[Stored data entries]
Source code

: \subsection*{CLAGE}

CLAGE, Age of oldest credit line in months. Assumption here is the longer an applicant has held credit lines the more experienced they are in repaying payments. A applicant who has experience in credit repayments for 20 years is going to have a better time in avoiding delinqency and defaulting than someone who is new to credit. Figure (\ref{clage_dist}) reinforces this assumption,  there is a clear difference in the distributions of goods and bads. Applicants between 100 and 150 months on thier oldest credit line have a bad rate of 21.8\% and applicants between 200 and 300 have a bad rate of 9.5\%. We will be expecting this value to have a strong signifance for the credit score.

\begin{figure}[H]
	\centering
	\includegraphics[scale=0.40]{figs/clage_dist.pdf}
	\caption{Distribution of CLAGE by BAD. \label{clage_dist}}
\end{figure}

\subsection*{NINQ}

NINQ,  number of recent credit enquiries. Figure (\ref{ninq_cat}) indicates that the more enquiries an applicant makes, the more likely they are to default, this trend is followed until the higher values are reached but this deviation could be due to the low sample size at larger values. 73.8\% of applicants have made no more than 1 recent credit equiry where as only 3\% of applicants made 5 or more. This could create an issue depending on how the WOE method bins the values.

[Exercise details]: The string "more" appears on some lines of the data above; report how many such lines there are, as a bare number.

[Task solution]: 2